- Problem to solve
A complete response lists each line of the data below that includes the word "afraid".

[Supplied data — start]

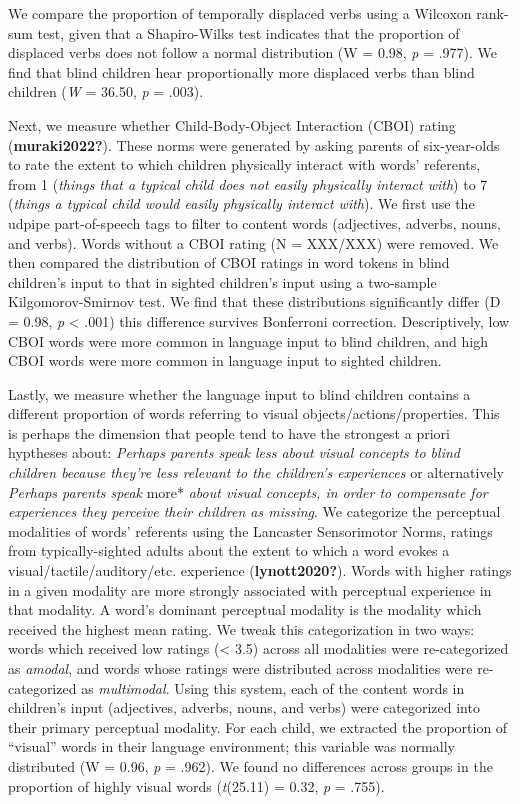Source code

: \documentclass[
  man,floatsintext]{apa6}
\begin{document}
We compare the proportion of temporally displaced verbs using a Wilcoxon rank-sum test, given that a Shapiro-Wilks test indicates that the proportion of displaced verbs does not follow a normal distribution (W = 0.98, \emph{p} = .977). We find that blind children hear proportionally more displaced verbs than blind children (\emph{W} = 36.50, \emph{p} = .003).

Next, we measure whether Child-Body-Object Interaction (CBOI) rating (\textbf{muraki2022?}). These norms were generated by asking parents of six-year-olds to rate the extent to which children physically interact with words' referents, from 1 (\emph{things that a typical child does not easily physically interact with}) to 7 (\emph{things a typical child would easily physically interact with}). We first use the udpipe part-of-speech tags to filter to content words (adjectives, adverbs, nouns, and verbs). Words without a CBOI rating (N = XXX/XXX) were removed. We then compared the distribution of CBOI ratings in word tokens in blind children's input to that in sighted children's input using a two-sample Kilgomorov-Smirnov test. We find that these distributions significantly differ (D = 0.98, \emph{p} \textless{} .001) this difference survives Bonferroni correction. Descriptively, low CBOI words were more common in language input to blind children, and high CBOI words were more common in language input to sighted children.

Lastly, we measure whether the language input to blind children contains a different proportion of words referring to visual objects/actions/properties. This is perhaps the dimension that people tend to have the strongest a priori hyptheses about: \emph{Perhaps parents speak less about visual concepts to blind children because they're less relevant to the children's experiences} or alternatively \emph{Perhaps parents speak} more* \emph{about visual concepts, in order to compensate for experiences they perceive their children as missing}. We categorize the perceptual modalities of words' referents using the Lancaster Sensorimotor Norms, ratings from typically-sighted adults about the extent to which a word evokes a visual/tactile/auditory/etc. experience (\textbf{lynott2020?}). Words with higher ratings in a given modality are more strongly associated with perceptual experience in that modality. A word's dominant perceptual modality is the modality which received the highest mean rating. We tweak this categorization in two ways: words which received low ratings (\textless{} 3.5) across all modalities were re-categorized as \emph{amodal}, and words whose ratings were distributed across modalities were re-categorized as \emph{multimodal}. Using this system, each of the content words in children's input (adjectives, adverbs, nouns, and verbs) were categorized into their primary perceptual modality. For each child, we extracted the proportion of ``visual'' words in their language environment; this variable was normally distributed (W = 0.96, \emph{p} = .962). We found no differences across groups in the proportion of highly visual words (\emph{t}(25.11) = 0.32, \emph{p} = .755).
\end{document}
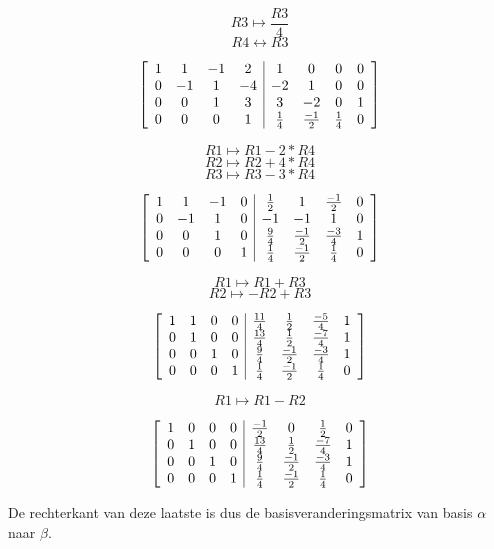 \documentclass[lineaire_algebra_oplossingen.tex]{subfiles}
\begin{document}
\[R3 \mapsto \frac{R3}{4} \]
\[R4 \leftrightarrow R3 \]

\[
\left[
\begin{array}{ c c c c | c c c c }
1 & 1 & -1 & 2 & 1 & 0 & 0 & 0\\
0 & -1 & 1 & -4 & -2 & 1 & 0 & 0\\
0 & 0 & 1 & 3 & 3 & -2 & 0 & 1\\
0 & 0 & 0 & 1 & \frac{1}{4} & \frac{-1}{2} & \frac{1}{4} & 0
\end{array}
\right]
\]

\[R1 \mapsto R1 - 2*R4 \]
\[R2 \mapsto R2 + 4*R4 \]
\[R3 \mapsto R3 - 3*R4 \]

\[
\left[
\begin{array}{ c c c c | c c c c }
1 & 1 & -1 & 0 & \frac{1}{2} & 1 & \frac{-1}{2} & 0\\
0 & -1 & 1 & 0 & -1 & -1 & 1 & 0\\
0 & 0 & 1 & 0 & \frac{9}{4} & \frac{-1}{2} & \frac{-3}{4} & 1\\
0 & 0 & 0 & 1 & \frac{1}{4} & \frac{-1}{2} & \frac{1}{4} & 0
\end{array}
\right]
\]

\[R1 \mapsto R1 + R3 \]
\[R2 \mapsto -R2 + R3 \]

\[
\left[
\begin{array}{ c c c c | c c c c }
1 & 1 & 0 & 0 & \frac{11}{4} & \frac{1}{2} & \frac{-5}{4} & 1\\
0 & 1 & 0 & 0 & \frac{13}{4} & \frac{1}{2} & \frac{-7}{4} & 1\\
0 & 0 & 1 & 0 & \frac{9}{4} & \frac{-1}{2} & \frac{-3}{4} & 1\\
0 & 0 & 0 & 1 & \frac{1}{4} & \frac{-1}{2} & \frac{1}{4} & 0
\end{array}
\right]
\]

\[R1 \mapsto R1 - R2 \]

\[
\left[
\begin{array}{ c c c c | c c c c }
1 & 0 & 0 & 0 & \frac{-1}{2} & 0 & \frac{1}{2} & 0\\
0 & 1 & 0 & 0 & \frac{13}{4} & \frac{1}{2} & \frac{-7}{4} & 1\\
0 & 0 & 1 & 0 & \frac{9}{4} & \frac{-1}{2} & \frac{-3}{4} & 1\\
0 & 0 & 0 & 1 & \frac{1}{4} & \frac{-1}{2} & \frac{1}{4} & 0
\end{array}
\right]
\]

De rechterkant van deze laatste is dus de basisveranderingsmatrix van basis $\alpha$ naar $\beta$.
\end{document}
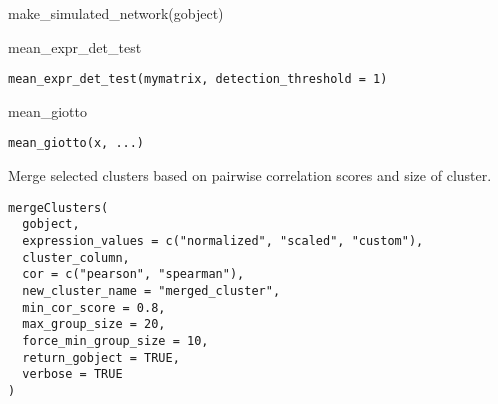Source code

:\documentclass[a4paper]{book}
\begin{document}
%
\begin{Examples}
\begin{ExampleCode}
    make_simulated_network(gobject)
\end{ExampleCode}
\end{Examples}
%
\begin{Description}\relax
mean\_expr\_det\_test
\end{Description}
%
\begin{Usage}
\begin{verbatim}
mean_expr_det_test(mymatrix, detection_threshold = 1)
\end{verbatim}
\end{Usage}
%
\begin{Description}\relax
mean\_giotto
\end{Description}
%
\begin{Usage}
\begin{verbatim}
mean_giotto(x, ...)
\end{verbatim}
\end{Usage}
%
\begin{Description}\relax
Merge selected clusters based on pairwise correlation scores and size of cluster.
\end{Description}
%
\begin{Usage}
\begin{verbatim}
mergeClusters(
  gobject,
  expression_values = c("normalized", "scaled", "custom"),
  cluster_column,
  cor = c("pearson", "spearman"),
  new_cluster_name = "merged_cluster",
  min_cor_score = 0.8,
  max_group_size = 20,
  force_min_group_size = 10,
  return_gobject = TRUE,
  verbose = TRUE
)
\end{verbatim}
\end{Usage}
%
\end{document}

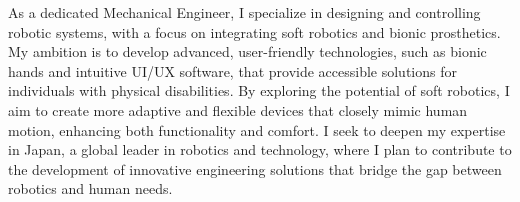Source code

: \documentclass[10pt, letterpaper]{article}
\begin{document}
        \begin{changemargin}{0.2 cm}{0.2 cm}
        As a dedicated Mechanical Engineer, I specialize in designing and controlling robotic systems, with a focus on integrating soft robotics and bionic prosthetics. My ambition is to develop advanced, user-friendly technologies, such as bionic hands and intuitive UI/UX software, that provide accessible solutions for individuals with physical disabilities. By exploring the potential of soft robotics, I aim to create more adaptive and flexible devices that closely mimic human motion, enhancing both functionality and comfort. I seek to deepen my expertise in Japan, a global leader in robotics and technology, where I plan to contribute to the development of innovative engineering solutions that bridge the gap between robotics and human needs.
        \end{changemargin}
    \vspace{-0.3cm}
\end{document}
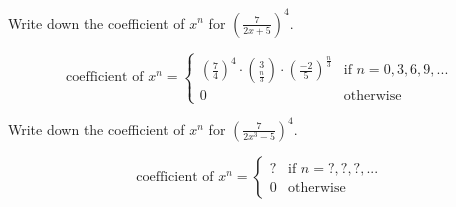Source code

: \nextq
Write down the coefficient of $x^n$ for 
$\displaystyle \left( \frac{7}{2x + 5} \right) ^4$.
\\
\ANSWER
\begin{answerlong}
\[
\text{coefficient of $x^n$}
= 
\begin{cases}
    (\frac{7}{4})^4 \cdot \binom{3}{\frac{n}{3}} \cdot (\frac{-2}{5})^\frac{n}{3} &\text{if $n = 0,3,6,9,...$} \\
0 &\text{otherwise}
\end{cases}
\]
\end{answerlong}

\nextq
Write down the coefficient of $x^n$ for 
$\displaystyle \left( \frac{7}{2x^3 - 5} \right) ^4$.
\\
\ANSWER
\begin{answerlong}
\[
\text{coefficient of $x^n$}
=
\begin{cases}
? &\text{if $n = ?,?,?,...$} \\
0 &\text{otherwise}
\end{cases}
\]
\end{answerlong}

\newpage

[Supplied data — finish]
[Supplied data — start]

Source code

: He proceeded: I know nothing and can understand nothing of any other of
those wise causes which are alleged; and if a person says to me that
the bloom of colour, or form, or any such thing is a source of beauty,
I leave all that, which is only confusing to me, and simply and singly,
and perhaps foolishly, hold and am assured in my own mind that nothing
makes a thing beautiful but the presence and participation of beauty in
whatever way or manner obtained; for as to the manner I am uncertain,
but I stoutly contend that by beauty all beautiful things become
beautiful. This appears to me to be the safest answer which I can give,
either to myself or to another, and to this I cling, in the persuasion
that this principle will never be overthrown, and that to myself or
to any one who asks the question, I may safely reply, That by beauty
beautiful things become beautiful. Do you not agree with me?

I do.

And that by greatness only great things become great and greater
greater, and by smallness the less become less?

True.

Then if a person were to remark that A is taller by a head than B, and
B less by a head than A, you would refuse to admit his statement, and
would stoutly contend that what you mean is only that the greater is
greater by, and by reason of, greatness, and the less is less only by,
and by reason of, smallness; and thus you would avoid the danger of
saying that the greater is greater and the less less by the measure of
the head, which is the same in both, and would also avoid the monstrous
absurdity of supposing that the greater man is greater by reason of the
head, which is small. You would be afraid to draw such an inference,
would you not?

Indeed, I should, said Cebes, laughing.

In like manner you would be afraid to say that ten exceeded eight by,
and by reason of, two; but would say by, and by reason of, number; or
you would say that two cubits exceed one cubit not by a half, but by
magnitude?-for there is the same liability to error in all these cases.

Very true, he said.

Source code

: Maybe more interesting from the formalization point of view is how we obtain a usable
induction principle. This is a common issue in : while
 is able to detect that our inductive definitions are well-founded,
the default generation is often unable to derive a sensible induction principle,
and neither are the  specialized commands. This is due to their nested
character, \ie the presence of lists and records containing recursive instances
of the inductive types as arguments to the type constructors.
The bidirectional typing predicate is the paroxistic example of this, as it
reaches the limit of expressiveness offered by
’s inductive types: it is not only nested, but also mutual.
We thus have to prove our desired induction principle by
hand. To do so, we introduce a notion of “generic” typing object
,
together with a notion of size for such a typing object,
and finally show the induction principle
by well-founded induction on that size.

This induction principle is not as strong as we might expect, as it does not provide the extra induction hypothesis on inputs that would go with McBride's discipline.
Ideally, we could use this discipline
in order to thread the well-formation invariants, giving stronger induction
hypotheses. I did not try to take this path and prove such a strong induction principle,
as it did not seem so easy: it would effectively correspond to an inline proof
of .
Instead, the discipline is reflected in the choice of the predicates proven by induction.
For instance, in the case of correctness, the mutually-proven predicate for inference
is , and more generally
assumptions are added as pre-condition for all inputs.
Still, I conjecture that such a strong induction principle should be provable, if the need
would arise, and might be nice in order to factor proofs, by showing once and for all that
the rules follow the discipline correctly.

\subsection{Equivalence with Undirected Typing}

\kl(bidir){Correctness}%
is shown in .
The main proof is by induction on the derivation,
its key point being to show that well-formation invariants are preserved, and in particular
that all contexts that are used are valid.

[Supplied data — finish]

- Result of the exercise
head, which is small. You would be afraid to draw such an inference,
In like manner you would be afraid to say that ten exceeded eight by,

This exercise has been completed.